One hundred and four consecutive patients with untreated AVMs and with ≥6 months of hemorrhage-free and treatment-free follow-up were included. Among them, 30 (28.8%) patients were aged <18 years, with the average age being 12.7 years. The whole cohort had a mean age of 29.0 ± 14.3 years at initial diagnosis. There were 51 and 53 patients with small (<3 cm) and large (≥3 cm) nidus sizes, respectively. The temporal lobe was the most frequent AVM location (23.1%). Overall, 19.2% (20/104) of AVMs had exclusively deep venous drainage, whereas 28.8% (30/104) had a single feeding artery. Eight patients presented with intranidal aneurysms. Finally, 85 patients had Spetzler–Martin grade I, II, or III AVM and 19 patients had grade IV or V AVM.

Hemorrhage presentation

In this cohort, the incidence of hemorrhagic presentation was 38.5% (40/104).
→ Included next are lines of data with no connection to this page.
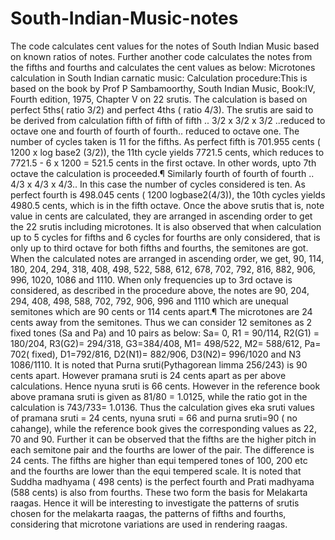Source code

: # South-Indian-Music-notes
The code calculates cent values for the notes of South Indian Music based on known ratios of notes.
Further another code calculates the notes from the fifths and fourths and calculates the cent values as below:
Microtones calculation in South Indian carnatic music:
Calculation procedure:This is based on the book by Prof P Sambamoorthy, South Indian Music, Book:IV, Fourth edition, 1975, Chapter V on 22 srutis.
The calculation is based on perfect 5ths( ratio 3/2) and perfect 4ths ( ratio 4/3). The srutis are said to be derived from calculation fifth of fifth of fifth .. 3/2 x 3/2 x 3/2 ..reduced to octave one and fourth of fourth of fourth.. reduced to octave one.
The number of cycles taken is 11 for the fifths. As perfect fifth is 701.955 cents ( 1200 x log base2 (3/2)), the 11th cycle yields 7721.5 cents, which reduces to 7721.5 - 6 x 1200 = 521.5 cents in the first octave. In other words, upto 7th octave the calculation is proceeded.¶
Similarly fourth of fourth of fourth .. 4/3 x 4/3 x 4/3.. In this case the number of cycles considered is ten. As perfect fourth is 498.045 cents ( 1200 logbase2(4/3)), the 10th cycles yields 4980.5 cents, which is in the fifth octave.
Once the above srutis that is, note value in cents are calculated, they are arranged in ascending order to get the 22 srutis including microtones.
It is also observed that when calculation up to 5 cycles for fifths and 6 cycles for fourths are only considered, that is only up to third octave for both fifths and fourths, the semitones are got.
When the calculated notes are arranged in ascending order, we get,
90, 114, 180, 204, 294, 318, 408, 498, 522, 588, 612, 678, 702, 792, 816, 882, 906, 996, 1020, 1086 and 1110.
When only frequencies up to 3rd octave is considered, as described in the procedure above, the notes are 90, 204, 294, 408, 498, 588, 702, 792, 906, 996 and 1110 which are unequal semitones which are 90 cents or 114 cents apart.¶
The microtones are 24 cents away from the semitones. Thus we can consider 12 semitones as 2 fixed tones (Sa and Pa) and 10 pairs as below:
Sa= 0, R1 = 90/114, R2(G1) = 180/204, R3(G2)= 294/318, G3=384/408, M1= 498/522, M2= 588/612, Pa= 702( fixed), D1=792/816, D2(N1)= 882/906, D3(N2)= 996/1020 and N3 1086/1110.
It is noted that Purna sruti(Pythagorean limma 256/243) is 90 cents apart. However pramana sruti is 24 cents apart as per above calculations. Hence nyuna sruti is 66 cents. However in the reference book above pramana sruti is given as 81/80 = 1.0125, while the ratio got in the calculation is 743/733= 1.0136. Thus the calculation gives eka sruti values of pramana sruti = 24 cents, nyuna sruti = 66 and purna sruti=90 ( no cahange), while the reference book gives the corresponding values as 22, 70 and 90. 
Further it can be observed that the fifths are the higher pitch in each semitone pair and the fourths are lower of the pair. The difference is 24 cents. The fifths are higher than equi tempered tones of 100, 200 etc and the fourths are lower than the equi tempered scale.
It is noted that Suddha madhyama ( 498 cents) is the perfect fourth and Prati madhyama (588 cents) is also from fourths. These two form the basis for Melakarta raagas. Hence it will be interesting to investigate the patterns of srutis chosen for the melakarta raagas,  the patterns of fifths and fourths, considering that microtone variations are used in rendering raagas.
Children (<18 years) had a significantly higher proportion of hemorrhage at presentations in this series (p = 0.015). The proportion of AVMs with a small size (p = 0.001), single feeding artery (p = 0.015), or exclusively deep venous drainage pattern (p = 0.001) was significantly higher among patients with hemorrhage at presentation. In this study, we found no statistically significant differences in the five hemodynamic parameters between AVMs that had hemorrhage at presentation and those that had not previously ruptured. Table 1 summarizes the baseline characteristics.

TABLE 1

Table 1. Comparison of baseline characteristics and clinical features of patients with ruptured and unruptured arteriovenous malformation (AVMs) at initial diagnosis.

Follow-up outcomes

The mean follow-up period was 3.37 years (median, 2.42 years; range, 6–117 months). During the entire 350.4 person-years between initial diagnostic DSA and the follow-up endpoint, a total of 13 patients experienced subsequent hemorrhage of AVMs, resulting in an annual rupture rate of 3.7% for this whole cohort. Among the 40 patients with AVMs that have hemorrhage at presentation, the mean follow-up period was 3.10 years (median, 1.75 years; range, 6–108 months). During this follow-up period, 9 out of these 40 patients experienced subsequent hemorrhagic events, corresponding to an annual rupture risk of 7.3%. Conversely, for the remaining 64 patients who initially presented with unruptured AVMs, the mean follow-up duration was 3.54 years (median, 2.79 years; range, 6–117 months). During this period, 4 patients experienced subsequent hemorrhagic events, reflecting an annual rupture risk of 1.8%. Six patients died throughout the follow-up period. Most of their deaths, except the one from congenital heart disease, were thought to be mostly attributable to AVM.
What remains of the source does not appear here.